The lighting process was very fun to do. I knew since the beginning I wanted to do a sunset scene. I started researching multiple lighting scenarios from my personal photography collection. I used an HDR map with the sunlight positioned at early sunset. My goal was to achieve a warm-looking image but at the same time to show the different textures and details I had added to the scene.

Later in the project, I decided I wanted to make a night scene as well. I started planning out the things I needed to change to achieve this goal. I knew certain special effects would be more visible during nighttime such as the fireflies. Working on this night scene was also a very important learning process since it was my first night scene. I knew the firefly’s effect would give it a nice visual touch.

After this I started adding visual effects, I am super passionate about 3D effects, and I did not want to present my work without some special 3D effects. I started researching visual effects and how I would be able to specifically add what I wanted.
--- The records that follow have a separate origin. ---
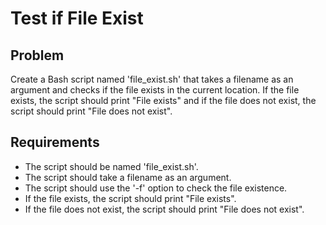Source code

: # Test if File Exist

## Problem

Create a Bash script named 'file_exist.sh' that takes a filename as an argument and checks if the file exists in the current location. If the file exists, the script should print "File exists" and if the file does not exist, the script should print "File does not exist". 

## Requirements

- The script should be named 'file_exist.sh'.
- The script should take a filename as an argument.
- The script should use the '-f' option to check the file existence.
- If the file exists, the script should print "File exists".
- If the file does not exist, the script should print "File does not exist".

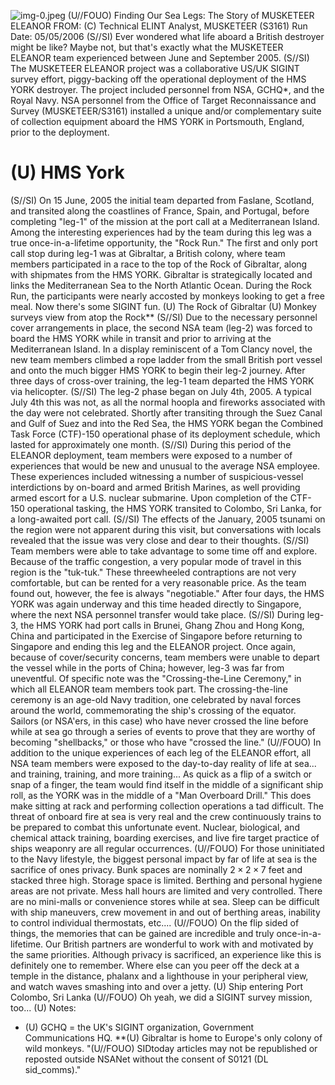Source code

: ![img-0.jpeg](img-0.jpeg)
(U//FOUO) Finding Our Sea Legs: The Story of MUSKETEER ELEANOR
FROM: (C)
Technical ELINT Analyst, MUSKETEER (S3161)
Run Date: 05/05/2006
(S//SI) Ever wondered what life aboard a British destroyer might be like? Maybe not, but that's exactly what the MUSKETEER ELEANOR team experienced between June and September 2005.
(S//SI) The MUSKETEER ELEANOR project was a collaborative US/UK SIGINT survey effort, piggy-backing off the operational deployment of the HMS YORK destroyer. The project included personnel from NSA, GCHQ*, and the Royal Navy. NSA personnel from the Office of Target Reconnaissance and Survey (MUSKETEER/S3161) installed a unique and/or complementary suite of collection equipment aboard the HMS YORK in Portsmouth, England, prior to the deployment.

# (U) HMS York 

(S//SI) On 15 June, 2005 the initial team departed from Faslane, Scotland, and transited along the coastlines of France, Spain, and Portugal, before completing "leg-1" of the mission at the port call at a Mediterranean Island. Among the interesting experiences had by the team during this leg was a true once-in-a-lifetime opportunity, the "Rock Run." The first and only port call stop during leg-1 was at Gibraltar, a British colony, where team members participated in a race to the top of the Rock of Gibraltar, along with shipmates from the HMS YORK. Gibraltar is strategically located and links the Mediterranean Sea to the North Atlantic Ocean. During the Rock Run, the participants were nearly accosted by monkeys looking to get a free meal. Now there's some SIGINT fun.
(U) The Rock of Gibraltar (U) Monkey surveys view from atop the Rock**
(S//SI) Due to the necessary personnel cover arrangements in place, the second NSA team (leg-2) was forced to board the HMS YORK while in transit and prior to arriving at the Mediterranean Island. In a display reminiscent of a Tom Clancy novel, the new team members climbed a rope ladder from the small British port vessel and onto the much bigger HMS YORK to begin their leg-2 journey. After three days of cross-over training, the leg-1 team departed the HMS YORK via helicopter.
(S//SI) The leg-2 phase began on July 4th, 2005. A typical July 4th this was not, as all the normal hoopla and fireworks associated with the day were not celebrated. Shortly after transiting through the Suez Canal and Gulf of Suez and into the Red Sea, the HMS YORK began the Combined Task Force (CTF)-150 operational phase of its deployment schedule, which lasted for approximately one month.
(S//SI) During this period of the ELEANOR deployment, team members were exposed to a number of experiences that would be new and unusual to the average NSA employee. These experiences included witnessing a number of suspicious-vessel interdictions by on-board and armed British Marines, as well providing armed escort for a U.S. nuclear submarine. Upon completion of the CTF-150 operational tasking, the HMS YORK transited to Colombo, Sri Lanka, for a long-awaited port call.
(S//SI) The effects of the January, 2005 tsunami on the region were not apparent during this visit, but conversations with locals revealed that the issue was very close and dear to their thoughts.
(S//SI) Team members were able to take advantage to some time off and explore. Because of
the traffic congestion, a very popular mode of travel in this region is the "tuk-tuk." These threewheeled contraptions are not very comfortable, but can be rented for a very reasonable price. As the team found out, however, the fee is always "negotiable." After four days, the HMS YORK was again underway and this time headed directly to Singapore, where the next NSA personnel transfer would take place.
(S//SI) During leg-3, the HMS YORK had port calls in Brunei, Ghang Zhou and Hong Kong, China and participated in the Exercise of Singapore before returning to Singapore and ending this leg and the ELEANOR project. Once again, because of cover/security concerns, team members were unable to depart the vessel while in the ports of China; however, leg-3 was far from uneventful. Of specific note was the "Crossing-the-Line Ceremony," in which all ELEANOR team members took part. The crossing-the-line ceremony is an age-old Navy tradition, one celebrated by naval forces around the world, commemorating the ship's crossing of the equator. Sailors (or NSA'ers, in this case) who have never crossed the line before while at sea go through a series of events to prove that they are worthy of becoming "shellbacks," or those who have "crossed the line."
(U//FOUO) In addition to the unique experiences of each leg of the ELEANOR effort, all NSA team members were exposed to the day-to-day reality of life at sea... and training, training, and more training... As quick as a flip of a switch or snap of a finger, the team would find itself in the middle of a significant ship roll, as the YORK was in the middle of a "Man Overboard Drill." This does make sitting at rack and performing collection operations a tad difficult. The threat of onboard fire at sea is very real and the crew continuously trains to be prepared to combat this unfortunate event. Nuclear, biological, and chemical attack training, boarding exercises, and live fire target practice of ships weaponry are all regular occurrences.
(U//FOUO) For those uninitiated to the Navy lifestyle, the biggest personal impact by far of life at sea is the sacrifice of ones privacy. Bunk spaces are nominally $2 \times 2 \times 7$ feet and stacked three high. Storage space is limited. Berthing and personal hygiene areas are not private. Mess hall hours are limited and very controlled. There are no mini-malls or convenience stores while at sea. Sleep can be difficult with ship maneuvers, crew movement in and out of berthing areas, inability to control individual thermostats, etc....
(U//FOUO) On the flip sided of things, the memories that can be gained are incredible and truly once-in-a-lifetime. Our British partners are wonderful to work with and motivated by the same priorities. Although privacy is sacrificed, an experience like this is definitely one to remember. Where else can you peer off the deck at a temple in the distance, phalanx and a lighthouse in your peripheral view, and watch waves smashing into and over a jetty.
(U) Ship entering Port Colombo, Sri Lanka
(U//FOUO) Oh yeah, we did a SIGINT survey mission, too...
(U) Notes:

* (U) GCHQ = the UK's SIGINT organization, Government Communications HQ.
**(U) Gibraltar is home to Europe's only colony of wild monkeys.
"(U//FOUO) SIDtoday articles may not be republished or reposted outside NSANet without the consent of S0121 (DL sid_comms)."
Growing up I always watched fireflies in my backyard, and I immediately knew I wanted to incorporate some of them into my scene. I started playing and learning Niagara System and I was able to come up with a firefly effect that I liked. I also knew I wanted to add steam coming from the manhole in the middle of the street and the sewer and smoke coming from the chimneys in the building. These two special effects were built and added with the Niagara system inside of Unreal Engine as well.


At Vertex School, I received help and support from day one. My mentor, Vlad Vanzariuc, was very helpful and he made sure I learned the workflow and techniques I will need in the gaming industry such as Trim sheets, and Modular Environments kits. He strongly emphasized the importance of snapping vertices and modular kit pieces to the grid! That was something completely new to me and I thank him for teaching me how to do that correctly. My lab mentors Salvador Sánchez and Paul Layton were extremely helpful and supportive during this project. They provided me with tips on how to break down my scene, the importance of having a block out for your scene, how to texture certain meshes, how to fix the lighting, etc.

My time at Vertex School has been an extraordinary and amazing learning experience. When I first started looking for schools, I had no idea where I would end up until I found Vertex. I have learned so much and so many things I did not know before and for that I am forever grateful. Being able to work and learn from industry experts and having the opportunity to participate in school events is super helpful and exciting for me.